* DATASET EXTRACT:
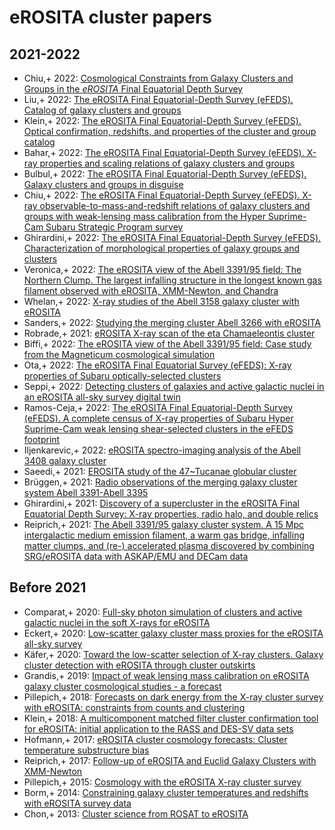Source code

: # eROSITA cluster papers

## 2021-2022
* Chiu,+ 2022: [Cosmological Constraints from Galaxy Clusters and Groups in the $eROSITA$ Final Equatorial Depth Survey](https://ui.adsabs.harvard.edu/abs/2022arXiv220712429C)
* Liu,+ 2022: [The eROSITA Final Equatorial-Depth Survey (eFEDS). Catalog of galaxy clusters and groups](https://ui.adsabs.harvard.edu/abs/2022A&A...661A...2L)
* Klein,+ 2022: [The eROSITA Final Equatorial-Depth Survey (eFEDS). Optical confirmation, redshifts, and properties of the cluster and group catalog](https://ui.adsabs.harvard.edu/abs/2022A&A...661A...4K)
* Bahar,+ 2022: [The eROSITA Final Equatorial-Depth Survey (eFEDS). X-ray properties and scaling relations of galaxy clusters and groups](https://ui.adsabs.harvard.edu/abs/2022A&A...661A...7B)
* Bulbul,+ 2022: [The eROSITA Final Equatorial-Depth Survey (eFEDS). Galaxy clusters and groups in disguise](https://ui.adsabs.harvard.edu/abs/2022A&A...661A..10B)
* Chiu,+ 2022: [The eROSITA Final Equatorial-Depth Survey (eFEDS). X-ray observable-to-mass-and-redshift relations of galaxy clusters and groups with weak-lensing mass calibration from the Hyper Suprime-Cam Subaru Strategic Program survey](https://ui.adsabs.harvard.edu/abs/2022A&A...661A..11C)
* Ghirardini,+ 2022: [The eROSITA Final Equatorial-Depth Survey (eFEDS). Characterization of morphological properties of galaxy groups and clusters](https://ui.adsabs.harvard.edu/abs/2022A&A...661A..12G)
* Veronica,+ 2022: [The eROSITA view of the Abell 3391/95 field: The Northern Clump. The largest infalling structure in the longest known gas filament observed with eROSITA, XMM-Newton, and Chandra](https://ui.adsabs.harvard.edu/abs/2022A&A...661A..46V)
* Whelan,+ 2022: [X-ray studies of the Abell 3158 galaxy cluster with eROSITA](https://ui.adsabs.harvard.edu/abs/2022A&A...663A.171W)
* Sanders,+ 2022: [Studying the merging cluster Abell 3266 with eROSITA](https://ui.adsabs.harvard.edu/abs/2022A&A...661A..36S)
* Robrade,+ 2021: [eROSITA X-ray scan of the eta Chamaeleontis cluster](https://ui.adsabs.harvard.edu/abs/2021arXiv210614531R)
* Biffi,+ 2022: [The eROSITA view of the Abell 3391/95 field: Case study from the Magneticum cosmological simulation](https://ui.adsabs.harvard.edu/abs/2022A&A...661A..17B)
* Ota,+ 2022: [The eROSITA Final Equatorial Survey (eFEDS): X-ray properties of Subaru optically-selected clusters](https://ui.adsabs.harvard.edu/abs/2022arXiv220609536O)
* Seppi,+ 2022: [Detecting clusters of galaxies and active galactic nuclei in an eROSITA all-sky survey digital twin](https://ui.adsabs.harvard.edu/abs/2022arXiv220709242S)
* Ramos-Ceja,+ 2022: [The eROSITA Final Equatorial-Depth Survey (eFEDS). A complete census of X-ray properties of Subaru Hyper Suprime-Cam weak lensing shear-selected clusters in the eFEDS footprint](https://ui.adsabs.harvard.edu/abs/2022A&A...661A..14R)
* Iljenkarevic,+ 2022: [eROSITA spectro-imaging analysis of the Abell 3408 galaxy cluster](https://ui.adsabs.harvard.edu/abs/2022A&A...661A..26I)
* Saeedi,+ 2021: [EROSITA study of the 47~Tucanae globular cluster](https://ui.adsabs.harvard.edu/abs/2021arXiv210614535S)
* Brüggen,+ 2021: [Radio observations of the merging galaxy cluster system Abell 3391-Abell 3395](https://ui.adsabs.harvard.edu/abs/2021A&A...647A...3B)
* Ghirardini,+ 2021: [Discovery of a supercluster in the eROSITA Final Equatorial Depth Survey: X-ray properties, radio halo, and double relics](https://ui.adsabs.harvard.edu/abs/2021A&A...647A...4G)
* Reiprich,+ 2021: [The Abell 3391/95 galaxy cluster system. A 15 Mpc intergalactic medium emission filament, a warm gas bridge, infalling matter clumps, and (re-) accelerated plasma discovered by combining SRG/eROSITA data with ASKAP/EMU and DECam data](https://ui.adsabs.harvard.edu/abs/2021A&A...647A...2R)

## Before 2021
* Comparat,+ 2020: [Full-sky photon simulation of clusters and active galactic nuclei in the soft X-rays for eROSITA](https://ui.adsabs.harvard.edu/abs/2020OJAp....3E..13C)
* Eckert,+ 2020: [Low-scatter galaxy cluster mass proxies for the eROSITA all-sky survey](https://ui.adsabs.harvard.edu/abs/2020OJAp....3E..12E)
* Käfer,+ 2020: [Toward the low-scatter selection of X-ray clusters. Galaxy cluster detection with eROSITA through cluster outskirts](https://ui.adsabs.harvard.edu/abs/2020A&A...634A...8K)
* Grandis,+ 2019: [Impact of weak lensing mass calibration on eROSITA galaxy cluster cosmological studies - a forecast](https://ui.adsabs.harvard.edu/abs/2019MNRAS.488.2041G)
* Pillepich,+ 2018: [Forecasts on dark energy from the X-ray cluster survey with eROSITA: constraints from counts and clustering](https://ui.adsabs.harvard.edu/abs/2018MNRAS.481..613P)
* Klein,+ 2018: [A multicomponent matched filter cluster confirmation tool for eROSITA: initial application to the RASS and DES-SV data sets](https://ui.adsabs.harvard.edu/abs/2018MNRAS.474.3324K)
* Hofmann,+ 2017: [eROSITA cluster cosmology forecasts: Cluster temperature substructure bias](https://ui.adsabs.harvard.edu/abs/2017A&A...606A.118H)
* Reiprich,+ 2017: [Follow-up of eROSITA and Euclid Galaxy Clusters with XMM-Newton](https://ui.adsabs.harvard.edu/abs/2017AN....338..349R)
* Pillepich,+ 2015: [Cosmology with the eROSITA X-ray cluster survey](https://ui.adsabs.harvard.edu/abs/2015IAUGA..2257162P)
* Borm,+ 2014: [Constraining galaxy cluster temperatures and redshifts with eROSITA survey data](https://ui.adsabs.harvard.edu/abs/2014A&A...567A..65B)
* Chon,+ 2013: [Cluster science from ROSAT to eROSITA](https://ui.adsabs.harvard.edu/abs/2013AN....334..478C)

...

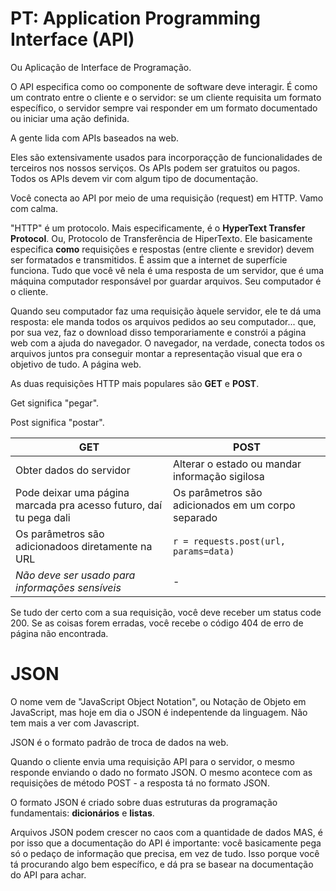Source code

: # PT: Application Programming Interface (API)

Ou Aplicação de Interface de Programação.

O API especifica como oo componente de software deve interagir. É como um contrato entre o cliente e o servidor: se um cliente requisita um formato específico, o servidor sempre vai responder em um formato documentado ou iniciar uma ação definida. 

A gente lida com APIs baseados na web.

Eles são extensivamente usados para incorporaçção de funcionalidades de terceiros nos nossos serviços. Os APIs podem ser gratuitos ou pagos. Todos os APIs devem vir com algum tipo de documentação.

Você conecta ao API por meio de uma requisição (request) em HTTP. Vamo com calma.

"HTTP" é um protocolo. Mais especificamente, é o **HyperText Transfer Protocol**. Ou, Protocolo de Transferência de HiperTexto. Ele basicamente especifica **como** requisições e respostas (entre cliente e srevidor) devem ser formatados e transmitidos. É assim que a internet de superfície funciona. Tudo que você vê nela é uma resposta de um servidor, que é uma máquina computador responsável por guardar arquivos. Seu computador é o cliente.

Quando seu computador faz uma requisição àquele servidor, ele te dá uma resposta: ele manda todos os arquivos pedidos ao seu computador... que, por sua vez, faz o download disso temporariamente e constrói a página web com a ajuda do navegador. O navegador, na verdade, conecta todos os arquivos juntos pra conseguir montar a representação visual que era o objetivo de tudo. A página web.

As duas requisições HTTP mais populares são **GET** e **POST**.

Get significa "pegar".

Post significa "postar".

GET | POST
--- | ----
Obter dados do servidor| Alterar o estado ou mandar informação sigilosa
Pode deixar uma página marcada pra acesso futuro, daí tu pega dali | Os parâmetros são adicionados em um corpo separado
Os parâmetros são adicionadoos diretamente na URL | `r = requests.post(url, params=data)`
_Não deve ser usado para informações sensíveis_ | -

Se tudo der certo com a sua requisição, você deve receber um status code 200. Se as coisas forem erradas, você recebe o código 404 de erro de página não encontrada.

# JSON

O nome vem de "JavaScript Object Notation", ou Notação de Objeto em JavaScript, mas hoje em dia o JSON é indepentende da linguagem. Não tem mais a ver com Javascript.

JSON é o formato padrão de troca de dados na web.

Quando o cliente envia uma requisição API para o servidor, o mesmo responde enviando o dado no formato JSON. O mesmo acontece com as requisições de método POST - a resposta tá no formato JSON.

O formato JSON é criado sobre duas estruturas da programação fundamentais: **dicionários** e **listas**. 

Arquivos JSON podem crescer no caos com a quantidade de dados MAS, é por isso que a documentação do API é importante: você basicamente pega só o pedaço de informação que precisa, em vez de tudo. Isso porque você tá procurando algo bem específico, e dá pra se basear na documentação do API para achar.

* WHAT IS NEEDED: Using the listing, copy every line where the word "entre" shows up.

* ANSWER FOR THIS EXERCISE:
O API especifica como oo componente de software deve interagir. É como um contrato entre o cliente e o servidor: se um cliente requisita um formato específico, o servidor sempre vai responder em um formato documentado ou iniciar uma ação definida. 
"HTTP" é um protocolo. Mais especificamente, é o **HyperText Transfer Protocol**. Ou, Protocolo de Transferência de HiperTexto. Ele basicamente especifica **como** requisições e respostas (entre cliente e srevidor) devem ser formatados e transmitidos. É assim que a internet de superfície funciona. Tudo que você vê nela é uma resposta de um servidor, que é uma máquina computador responsável por guardar arquivos. Seu computador é o cliente.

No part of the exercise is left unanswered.